* _Supplied records_:

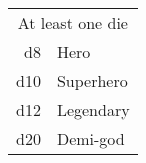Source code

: \begin{tabular}{rl}
\multicolumn{2}{c}{At least one die}\\
d8 & Hero \\
d10 & Superhero \\
d12 & Legendary \\
d20 & Demi-god \\
\end{tabular}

* _Task statement_:
Although the entries contain pictures, reproduce only the rest, exactly as written.

* _Response for this exercise_:
Source code

: \begin{tabular}{rl}
\multicolumn{2}{c}{At least one die}\\
d8 & Hero \\
d10 & Superhero \\
d12 & Legendary \\
d20 & Demi-god \\
\end{tabular}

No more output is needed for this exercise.